It cracks me up when I go to a medical office and I have to do the assessment with the nurse. They're all basically the same: current complaint, history, vitals, and then she will ask, "Do you have any other conditions that we should be aware of?" My answer: "Nope. Aside from the pesky cancer, I am perfectly healthy."
It's an answer that came in handy on Sunday morning when I found myself in the emergency room. I started feeling more cancer-y (yes, I just created a new adjective) than usual late last week. Friday afternoon was a rapid decline of stomach-related symptoms and pain that refused to be controlled with meds, even heavy duty prescriptions. I had more of the same on Saturday, growing progressively weaker and dehydrated. By 8 a.m. on Sunday I knew that I had to get help. We called ahead to Dr. F's office and Hubby drove me to the ER.
I have only been in the ER once before, on the day that Monster moved in and set up shop. That was six years ago. It hasn't changed much. Even though we had called my doctor ahead of time, I am an established patient at the hospital, AND I was miserable, it took more than two hours to get past triage, and I didn't see an actual doctor until I had been there for seven hours. In spite of feeling terrible, though, the wait gave me plenty of time for people watching. One quartet was particularly interesting. The gentleman who turned out to be the patient (it took me a while to figure that out!) was dressed in a heavy camouflage hunting coat. Now, we had a cold front come through DFW, but this coat was crazy. It was the I-am-going-out-in-a-snowstorm-to-kill-a-wild-animal coat, not a there's-finally-a-chill-in-the-air jacket. Coat Man was accompanied by an entourage of characters who appeared to be family members...maybe his mother and siblings? Mama was probably so distressed about her sick son that she rushed out without her bra. It was frighteningly absent beneath her straight-from-the-junior-section Tinkerbell t-shirt. Coat Man's brother might have been equally distracted, because he forgot to pull his pants all the way up. He also never removed his sunglasses. For hours. Coat Man's sister won the prize, though, because she forgot to get dressed AT ALL. She seemingly fell out of bed and straight into the car that brought her brother to the hospital. Had I been brave enough, I might have given her this nugget of advice: You might receive better service in this fine health care establishment if you wear undergarments with your paper-thin white t-shirt, don pants that are NOT decorated with flannel Cookie Monsters, and leave your bathrobe with holes in the elbows at home. Oh, and please just try to last longer than 5 minutes before you go outside for another smoke. Good grief.
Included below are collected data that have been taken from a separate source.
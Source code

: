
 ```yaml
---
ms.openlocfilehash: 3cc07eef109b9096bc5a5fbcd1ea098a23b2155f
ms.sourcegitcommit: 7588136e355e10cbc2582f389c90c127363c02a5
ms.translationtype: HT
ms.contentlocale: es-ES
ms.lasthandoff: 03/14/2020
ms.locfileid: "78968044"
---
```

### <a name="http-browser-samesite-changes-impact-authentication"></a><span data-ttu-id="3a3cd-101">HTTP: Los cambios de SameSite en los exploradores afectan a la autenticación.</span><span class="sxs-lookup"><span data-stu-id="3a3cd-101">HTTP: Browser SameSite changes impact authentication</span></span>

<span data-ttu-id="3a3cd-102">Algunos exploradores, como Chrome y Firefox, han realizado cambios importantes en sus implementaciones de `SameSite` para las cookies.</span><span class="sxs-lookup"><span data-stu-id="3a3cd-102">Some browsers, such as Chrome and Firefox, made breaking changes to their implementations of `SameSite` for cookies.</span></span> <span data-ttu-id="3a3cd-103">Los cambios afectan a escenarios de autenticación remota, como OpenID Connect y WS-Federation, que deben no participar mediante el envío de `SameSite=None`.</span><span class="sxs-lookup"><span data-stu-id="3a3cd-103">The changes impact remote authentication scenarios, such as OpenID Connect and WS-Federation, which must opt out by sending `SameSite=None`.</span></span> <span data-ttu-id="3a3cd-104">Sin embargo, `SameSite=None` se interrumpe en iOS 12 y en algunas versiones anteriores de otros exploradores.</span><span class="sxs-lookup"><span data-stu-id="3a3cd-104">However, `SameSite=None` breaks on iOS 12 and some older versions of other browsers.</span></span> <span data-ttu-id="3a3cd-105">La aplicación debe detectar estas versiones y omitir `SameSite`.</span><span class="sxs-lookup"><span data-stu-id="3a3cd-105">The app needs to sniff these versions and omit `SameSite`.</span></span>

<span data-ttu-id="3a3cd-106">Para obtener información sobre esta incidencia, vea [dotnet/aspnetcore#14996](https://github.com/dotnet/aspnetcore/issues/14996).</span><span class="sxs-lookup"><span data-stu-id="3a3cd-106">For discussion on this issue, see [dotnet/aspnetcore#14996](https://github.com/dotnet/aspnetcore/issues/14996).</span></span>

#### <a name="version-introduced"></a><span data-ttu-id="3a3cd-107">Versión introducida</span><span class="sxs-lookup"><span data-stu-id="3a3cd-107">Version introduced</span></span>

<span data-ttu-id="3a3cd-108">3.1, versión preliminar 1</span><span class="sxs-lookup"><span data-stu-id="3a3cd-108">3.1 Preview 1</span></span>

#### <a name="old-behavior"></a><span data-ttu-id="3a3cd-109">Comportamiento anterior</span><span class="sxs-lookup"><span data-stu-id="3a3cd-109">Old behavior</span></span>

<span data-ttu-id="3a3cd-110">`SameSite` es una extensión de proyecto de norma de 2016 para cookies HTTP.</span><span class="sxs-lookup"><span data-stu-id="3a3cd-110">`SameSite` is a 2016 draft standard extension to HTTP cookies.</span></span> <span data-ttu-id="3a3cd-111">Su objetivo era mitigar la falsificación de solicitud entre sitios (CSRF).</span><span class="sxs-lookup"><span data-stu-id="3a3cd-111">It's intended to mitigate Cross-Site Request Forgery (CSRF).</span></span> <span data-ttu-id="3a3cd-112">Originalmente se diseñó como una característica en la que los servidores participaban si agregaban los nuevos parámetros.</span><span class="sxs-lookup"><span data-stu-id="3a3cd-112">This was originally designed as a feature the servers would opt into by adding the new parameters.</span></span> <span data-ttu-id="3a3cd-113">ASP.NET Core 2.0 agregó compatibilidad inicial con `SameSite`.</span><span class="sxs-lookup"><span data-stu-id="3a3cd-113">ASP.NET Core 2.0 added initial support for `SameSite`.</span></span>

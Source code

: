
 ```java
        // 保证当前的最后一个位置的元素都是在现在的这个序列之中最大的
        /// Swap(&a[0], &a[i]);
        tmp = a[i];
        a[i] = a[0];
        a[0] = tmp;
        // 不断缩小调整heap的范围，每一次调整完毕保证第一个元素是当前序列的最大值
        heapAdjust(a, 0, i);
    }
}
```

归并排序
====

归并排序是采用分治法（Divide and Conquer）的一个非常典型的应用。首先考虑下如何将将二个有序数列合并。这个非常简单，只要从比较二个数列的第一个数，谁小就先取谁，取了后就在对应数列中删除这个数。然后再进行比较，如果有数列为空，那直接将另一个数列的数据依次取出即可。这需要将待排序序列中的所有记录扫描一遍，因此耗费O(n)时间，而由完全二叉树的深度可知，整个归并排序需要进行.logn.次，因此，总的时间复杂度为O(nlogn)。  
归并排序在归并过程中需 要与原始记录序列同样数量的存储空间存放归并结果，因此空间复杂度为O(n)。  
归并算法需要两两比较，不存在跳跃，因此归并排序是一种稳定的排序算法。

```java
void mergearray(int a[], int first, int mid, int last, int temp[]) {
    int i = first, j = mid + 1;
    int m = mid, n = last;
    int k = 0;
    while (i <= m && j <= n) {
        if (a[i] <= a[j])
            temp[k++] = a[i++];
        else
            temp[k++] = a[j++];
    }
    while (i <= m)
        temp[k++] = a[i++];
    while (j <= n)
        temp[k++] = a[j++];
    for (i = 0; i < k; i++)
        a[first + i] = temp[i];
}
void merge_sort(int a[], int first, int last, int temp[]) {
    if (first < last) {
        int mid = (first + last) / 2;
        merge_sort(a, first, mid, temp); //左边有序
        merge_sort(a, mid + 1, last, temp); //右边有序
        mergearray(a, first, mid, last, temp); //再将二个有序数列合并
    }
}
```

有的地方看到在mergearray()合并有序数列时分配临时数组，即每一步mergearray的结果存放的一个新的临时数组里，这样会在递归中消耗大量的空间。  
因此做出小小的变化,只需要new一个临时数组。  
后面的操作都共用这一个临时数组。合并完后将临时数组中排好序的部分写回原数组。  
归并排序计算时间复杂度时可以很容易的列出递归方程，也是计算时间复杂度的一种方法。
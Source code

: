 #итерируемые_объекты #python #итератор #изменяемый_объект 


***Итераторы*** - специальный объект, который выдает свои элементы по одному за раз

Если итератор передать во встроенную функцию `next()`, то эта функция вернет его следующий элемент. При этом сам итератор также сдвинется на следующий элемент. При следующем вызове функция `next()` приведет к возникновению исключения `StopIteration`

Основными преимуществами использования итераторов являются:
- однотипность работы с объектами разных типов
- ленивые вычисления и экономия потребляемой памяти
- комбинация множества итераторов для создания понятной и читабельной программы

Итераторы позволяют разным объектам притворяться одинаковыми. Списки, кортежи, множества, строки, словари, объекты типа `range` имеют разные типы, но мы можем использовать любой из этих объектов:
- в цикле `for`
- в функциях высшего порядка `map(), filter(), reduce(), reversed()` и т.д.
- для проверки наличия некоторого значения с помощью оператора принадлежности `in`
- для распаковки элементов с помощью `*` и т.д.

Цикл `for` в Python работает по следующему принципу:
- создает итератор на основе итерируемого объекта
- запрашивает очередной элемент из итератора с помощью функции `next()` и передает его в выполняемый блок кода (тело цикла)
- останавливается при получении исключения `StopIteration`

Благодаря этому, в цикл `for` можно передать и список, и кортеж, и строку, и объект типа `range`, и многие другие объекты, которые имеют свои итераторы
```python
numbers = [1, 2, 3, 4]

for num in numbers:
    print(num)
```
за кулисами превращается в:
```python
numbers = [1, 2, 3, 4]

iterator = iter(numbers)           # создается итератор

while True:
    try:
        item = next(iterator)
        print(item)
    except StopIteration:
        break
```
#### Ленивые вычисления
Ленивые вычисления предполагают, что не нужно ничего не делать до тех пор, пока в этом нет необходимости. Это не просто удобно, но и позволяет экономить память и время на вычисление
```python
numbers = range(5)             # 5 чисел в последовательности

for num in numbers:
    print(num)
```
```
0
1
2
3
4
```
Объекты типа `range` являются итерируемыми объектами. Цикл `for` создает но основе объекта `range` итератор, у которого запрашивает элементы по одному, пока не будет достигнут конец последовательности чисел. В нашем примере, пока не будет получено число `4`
I finally got called back into a tiny room. I had x-rays done, blood taken, and got fluids going. The sweet nurse gave me injections of pain and anti-nausea meds. After the second round, I felt relief. FINALLY. Turns out that I have a couple of nasty infections. Monster welcomed the visiting germs...he probably offered them lemonade and asked them to stay a while. I walked out of the ER with hefty meds to add to my collection and directions to call my doctor during regular business hours if I needed anything else.
Two days later, I am still feeling blah (but better than Sunday!). Monster and his buddies seem to have their seat belts fastened in their easy chairs in there. Lemonade, anyone?
As is my practice, I have been trying to find the proverbial silver lining. First, it was a weekend. As much as I hate it, Hubby was able to step up for full-time Cowboy Duty so I could rest. Second, there is nothing like a crisis to bring the best out in the best people. I've said it so many times, and I will say it again: We have been blessed with some amazing people. They continually stand with us, behind us, and around us--encircling my guys and me with incredible love. This is the body of Christ as it should be...Jesus with skin on.
Finally, and I know this sounds strange, but this weekend was useful as a practice run. Dr. F expects that Monster will culminate his stay by causing obstruction of some vital organs/functions. When that happens--and it is WHEN, not IF--it will be a true, life-threatening emergency. We have a plan of action ready for that occurrence, which begins with me getting to the MCD ER as quickly as possible. Now we know a little more of what to expect, and that is not a bad thing.
C is for cancer. C is also for Cookie Monster and coat and crazy and cry...and cowboys. I despise this disease that I sometimes say is ruining my life. But there are times when I think of all the things I have seen and done and learned because of cancer that I would never have encountered otherwise. And I have just enough sense in my little head to be thankful.
P.S. Highlight of the long, sick weekend: Lengthy FaceTime with Reese the Niece. She showed me her puppy dogs, she took me outside, and she read me her favorite books. The Princess was astonished that Auntie knew 5 Little Monkeys and could do the hand motions with her. Our favorite part, of course, was when "one fell off and bumped his head!" She'd bump her head, I'd bump my head, and then we would laugh at each other. I am so totally in love with that little girl!